**TASK OBJECTIVE**
Look through the data below for the line with "- **[Egg.js.](http://thatmikeflynn.com/egg.js/)** Add", and transcribe it exactly together with each line after it up to and including the line with "load JavaScript files.". Give nothing else.

[Records from a data collection]
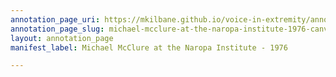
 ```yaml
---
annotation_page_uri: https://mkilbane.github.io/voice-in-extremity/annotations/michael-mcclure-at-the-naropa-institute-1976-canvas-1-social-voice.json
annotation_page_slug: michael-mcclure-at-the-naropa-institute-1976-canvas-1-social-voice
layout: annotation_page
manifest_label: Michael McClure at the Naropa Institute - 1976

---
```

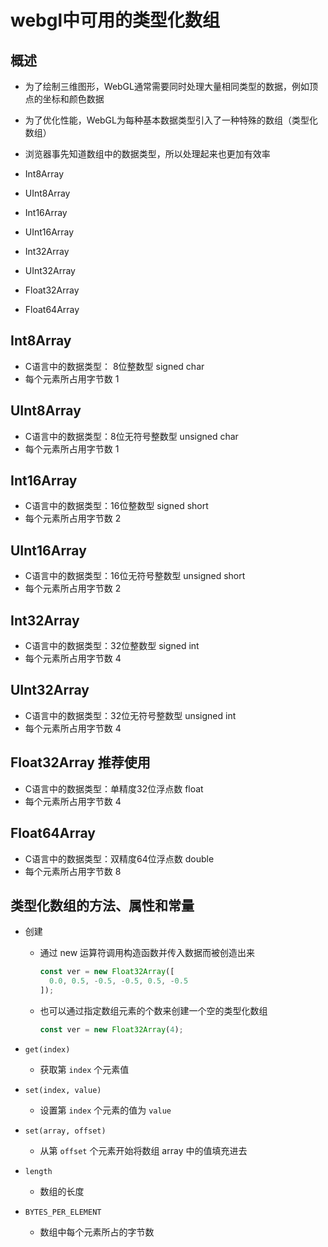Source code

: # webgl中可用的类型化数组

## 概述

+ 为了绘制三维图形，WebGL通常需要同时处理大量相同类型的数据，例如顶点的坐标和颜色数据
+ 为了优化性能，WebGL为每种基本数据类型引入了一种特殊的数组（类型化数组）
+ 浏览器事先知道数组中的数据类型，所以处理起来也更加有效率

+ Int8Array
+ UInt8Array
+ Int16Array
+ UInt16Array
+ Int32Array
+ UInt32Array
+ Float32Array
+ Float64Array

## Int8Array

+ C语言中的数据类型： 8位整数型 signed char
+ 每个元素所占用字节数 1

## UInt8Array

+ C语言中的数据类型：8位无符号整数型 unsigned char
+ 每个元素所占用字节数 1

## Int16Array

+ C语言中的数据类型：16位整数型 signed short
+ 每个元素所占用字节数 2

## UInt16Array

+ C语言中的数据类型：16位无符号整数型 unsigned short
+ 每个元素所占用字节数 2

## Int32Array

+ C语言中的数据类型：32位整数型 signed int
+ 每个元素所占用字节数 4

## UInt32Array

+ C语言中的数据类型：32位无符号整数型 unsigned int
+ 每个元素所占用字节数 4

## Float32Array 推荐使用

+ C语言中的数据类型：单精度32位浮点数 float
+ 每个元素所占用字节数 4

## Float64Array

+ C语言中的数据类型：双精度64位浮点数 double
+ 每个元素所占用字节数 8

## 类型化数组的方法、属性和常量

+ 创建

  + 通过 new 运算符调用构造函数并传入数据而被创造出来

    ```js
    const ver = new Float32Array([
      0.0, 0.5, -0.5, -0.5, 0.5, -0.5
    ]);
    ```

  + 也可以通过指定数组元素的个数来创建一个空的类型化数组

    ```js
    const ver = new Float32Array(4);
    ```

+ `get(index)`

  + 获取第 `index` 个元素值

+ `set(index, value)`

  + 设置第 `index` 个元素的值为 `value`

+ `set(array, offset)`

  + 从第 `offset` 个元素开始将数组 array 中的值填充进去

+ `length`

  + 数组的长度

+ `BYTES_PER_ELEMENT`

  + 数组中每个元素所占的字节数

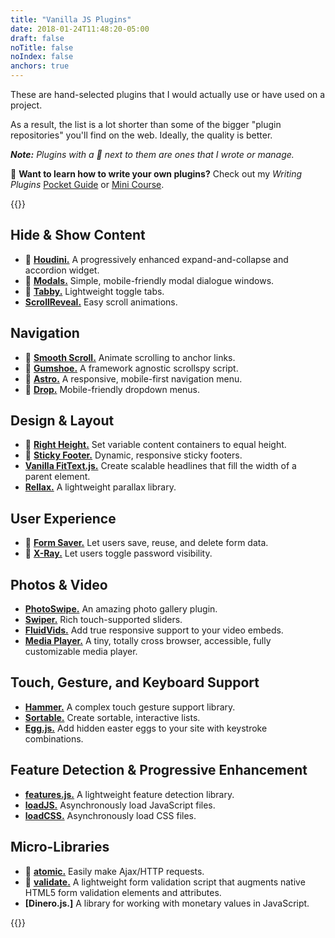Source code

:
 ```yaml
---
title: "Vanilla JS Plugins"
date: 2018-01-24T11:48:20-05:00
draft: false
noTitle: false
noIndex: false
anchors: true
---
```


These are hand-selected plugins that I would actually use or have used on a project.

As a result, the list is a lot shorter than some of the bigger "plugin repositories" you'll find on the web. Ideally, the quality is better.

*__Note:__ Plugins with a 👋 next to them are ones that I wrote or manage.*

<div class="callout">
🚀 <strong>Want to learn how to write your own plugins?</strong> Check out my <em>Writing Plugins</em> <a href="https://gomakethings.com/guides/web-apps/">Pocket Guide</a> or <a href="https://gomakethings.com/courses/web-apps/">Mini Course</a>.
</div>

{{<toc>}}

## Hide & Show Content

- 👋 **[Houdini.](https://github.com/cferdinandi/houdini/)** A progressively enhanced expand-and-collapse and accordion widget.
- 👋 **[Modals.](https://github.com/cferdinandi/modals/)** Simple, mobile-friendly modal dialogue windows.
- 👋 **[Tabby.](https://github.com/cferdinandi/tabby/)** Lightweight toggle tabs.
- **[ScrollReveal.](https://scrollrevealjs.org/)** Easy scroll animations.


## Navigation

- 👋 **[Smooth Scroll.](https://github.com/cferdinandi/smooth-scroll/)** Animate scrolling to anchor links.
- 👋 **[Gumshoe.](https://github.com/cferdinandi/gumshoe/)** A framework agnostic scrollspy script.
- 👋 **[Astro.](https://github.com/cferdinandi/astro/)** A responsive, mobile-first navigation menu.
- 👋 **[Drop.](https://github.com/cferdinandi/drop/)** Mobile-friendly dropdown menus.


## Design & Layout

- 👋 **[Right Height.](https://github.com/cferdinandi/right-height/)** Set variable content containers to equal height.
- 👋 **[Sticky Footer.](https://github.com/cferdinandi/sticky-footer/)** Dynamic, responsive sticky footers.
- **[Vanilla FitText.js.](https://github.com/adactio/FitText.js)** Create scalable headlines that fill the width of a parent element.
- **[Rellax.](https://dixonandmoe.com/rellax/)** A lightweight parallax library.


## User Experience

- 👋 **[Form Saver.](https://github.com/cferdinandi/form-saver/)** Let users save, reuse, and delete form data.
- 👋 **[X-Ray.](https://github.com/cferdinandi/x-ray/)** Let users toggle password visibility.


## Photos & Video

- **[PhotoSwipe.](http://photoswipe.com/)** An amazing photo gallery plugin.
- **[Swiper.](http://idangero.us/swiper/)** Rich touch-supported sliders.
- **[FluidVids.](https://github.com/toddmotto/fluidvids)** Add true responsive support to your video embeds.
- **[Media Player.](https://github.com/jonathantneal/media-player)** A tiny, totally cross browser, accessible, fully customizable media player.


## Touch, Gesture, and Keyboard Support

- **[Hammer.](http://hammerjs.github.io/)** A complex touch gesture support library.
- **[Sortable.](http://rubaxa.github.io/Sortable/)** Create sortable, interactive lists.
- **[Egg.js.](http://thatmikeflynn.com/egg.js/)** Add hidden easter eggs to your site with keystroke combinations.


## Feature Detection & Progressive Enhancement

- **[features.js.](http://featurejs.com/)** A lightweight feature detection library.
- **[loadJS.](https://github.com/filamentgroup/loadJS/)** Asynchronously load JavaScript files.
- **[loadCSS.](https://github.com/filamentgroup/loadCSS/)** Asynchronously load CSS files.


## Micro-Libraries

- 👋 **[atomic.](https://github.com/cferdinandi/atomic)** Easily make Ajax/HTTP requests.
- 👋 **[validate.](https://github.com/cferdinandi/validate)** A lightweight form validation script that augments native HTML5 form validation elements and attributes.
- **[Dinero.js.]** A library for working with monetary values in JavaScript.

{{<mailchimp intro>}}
---
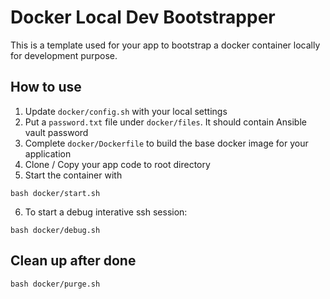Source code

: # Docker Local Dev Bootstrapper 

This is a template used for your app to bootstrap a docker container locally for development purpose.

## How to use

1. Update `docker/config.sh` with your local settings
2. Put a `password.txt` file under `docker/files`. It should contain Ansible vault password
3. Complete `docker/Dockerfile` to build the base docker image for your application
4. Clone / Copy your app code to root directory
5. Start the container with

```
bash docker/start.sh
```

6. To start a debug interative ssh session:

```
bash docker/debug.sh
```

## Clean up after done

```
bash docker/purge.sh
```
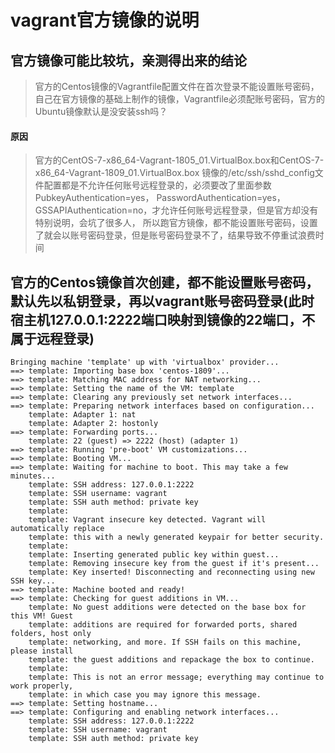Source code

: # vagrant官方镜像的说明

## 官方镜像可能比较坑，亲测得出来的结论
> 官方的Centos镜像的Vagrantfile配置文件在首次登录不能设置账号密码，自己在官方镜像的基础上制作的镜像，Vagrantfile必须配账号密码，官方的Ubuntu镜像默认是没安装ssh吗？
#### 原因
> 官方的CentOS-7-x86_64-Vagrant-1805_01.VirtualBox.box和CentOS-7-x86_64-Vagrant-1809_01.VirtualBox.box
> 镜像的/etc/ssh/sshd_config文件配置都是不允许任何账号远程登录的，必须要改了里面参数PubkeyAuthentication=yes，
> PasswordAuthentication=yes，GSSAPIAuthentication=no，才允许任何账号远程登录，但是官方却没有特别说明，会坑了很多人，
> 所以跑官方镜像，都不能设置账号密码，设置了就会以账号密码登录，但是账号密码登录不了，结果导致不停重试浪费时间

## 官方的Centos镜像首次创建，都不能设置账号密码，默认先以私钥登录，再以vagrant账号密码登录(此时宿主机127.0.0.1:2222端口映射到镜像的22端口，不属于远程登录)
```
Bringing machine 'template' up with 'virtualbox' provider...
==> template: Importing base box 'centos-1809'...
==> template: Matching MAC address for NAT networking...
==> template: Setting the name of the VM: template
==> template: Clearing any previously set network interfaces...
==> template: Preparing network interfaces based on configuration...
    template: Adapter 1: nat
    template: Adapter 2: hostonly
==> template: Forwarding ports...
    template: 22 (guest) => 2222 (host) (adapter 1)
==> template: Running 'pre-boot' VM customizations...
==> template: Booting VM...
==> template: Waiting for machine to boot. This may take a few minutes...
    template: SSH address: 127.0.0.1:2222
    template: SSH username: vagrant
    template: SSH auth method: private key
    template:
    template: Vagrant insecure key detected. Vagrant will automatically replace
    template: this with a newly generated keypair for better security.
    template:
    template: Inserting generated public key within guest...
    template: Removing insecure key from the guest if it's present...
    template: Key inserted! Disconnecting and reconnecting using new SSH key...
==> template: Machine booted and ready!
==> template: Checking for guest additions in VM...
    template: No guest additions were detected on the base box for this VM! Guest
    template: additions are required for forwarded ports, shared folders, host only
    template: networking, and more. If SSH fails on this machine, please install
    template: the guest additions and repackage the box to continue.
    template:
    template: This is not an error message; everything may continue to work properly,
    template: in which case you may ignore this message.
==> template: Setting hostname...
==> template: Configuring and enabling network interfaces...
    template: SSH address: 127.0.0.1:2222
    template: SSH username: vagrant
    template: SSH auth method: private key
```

**RESPONSE TO THE EXERCISE**
- **[Egg.js.](http://thatmikeflynn.com/egg.js/)** Add hidden easter eggs to your site with keystroke combinations.


## Feature Detection & Progressive Enhancement

- **[features.js.](http://featurejs.com/)** A lightweight feature detection library.
- **[loadJS.](https://github.com/filamentgroup/loadJS/)** Asynchronously load JavaScript files.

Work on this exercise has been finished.